La Coordinadora de ONGD de Euskadi cuenta desde el año 2000 con un grupo de género dedicado a sensibilizar y capacitar a las asociaciones para que incorporen la perspectiva de género tanto en sus proyectos y programas como en su estructura y cultura organizativa. Pese a no estar planteado como un grupo de mujeres, la participación activa y permanente de hombres apenas superaba el 5%. Para impulsar su implicación, algunos integrantes masculinos implicados en la comisión de género han puesto en marcha un grupo en el que adquirir conciencia personal y colectiva sobre la necesidad de construir un nuevo modelo de masculinidad. 15 hombres de 12 ONGD vascas se reúnen desde septiembre del 2009, con el apoyo de Gizonduz.

¿Por qué apostasteis por crear un grupo específico de hombres?

Fue la consecuencia lógica de un proceso. En todas las propuestas de sensibilización del grupo de género se ha evidenciado la ausencia de hombres en el impulso activo de la equidad de género.

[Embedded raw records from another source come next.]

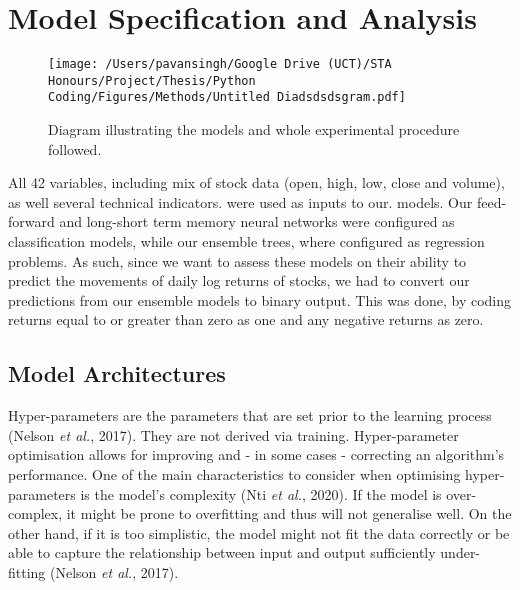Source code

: 
\chapter{Model Specification and Analysis} %

\label{Chapter5} %



\begin{figure}[h]
\centering
  \texttt{[image: /Users/pavansingh/Google Drive (UCT)/STA Honours/Project/Thesis/Python Coding/Figures/Methods/Untitled Diadsdsdsgram.pdf]}
  \caption{Diagram illustrating the models and whole experimental procedure followed.}
  \label{}
\end{figure}

All 42 variables, including mix of stock data (open, high, low, close and volume), as well several technical indicators. were used as inputs to our. models. Our feed-forward and long-short term memory neural networks were configured as classification models, while our ensemble trees, where configured as regression problems. As such, since we want to assess these models on their ability to predict the movements of daily log returns of stocks, we had to convert our predictions from our ensemble models to binary output. This was done, by coding returns equal to or greater than zero as one and any negative returns as zero.


\section{Model Architectures}

Hyper-parameters are the parameters that are set prior to the learning process (Nelson \textit{et al.}, 2017). They are not derived via training. Hyper-parameter optimisation allows for improving and - in some cases - correcting an algorithm’s performance. One of the main characteristics to consider when optimising hyper-parameters is the model's complexity (Nti \textit{et al.}, 2020). If the model is over-complex, it might be prone to overfitting and thus will not generalise well. On the other hand, if it is too simplistic, the model might not fit the data correctly or be able to capture the relationship between input and output sufficiently under-fitting (Nelson \textit{et al.}, 2017).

El Grupo de género reconoció la necesidad de involucrarlos desde un proceso diferenciado que abordara el género desde el prisma de los efectos de las relaciones y la socialización en los hombres. La pretensión final es, en definitiva, generar alianzas entre los hombres en la lucha por la igualdad en el Norte y Sur del planeta.

¿Cómo estáis trabajando para ello?

Nuestro objetivo es consolidar un espacio grupal en el que poder debatir, formarnos, compartir e intercambiar desde lo vital -experiencias y vivencias- y lo teórico -opiniones y teorías- en torno a una serie de temáticas relacionadas con género, desarrollo y nuevas masculinidades. Queremos llevar a cabo un proceso de cuestionamiento personal y grupal para poder deconstruir nuestra masculinidad y ser así agentes de cambio, en lo privado y en lo público. Nos juntamos una vez al mes en Bilbo y en Donostia, (ciudades de donde son los miembros del Grupo), y pasamos tardes enteras trabajando con apoyos externos en una lógica de formación pero con dinámicas que favorezcan el intercambio personal y no meramente teórico. Aunque el objetivo es contribuir a mejorar el enfoque de género en los proyectos y en las dinámicas internas de las ONGD de las que formamos parte, cada vez nos damos más cuenta del largo proceso personal que tenemos pendiente y que urge recorrer para afianzar nuestro compromiso con la igualdad. Estamos atentos para no perdernos en la autocomplacencia, pero yo me atrevería a asegurar que hay procesos palpables en cada uno de los hombres del grupo, en sus conductas, en sus formas de relacionarse, en sus vivencias personales. En algunos casos, ya hay resultados a la hora de replicar la experiencia en sus organizaciones.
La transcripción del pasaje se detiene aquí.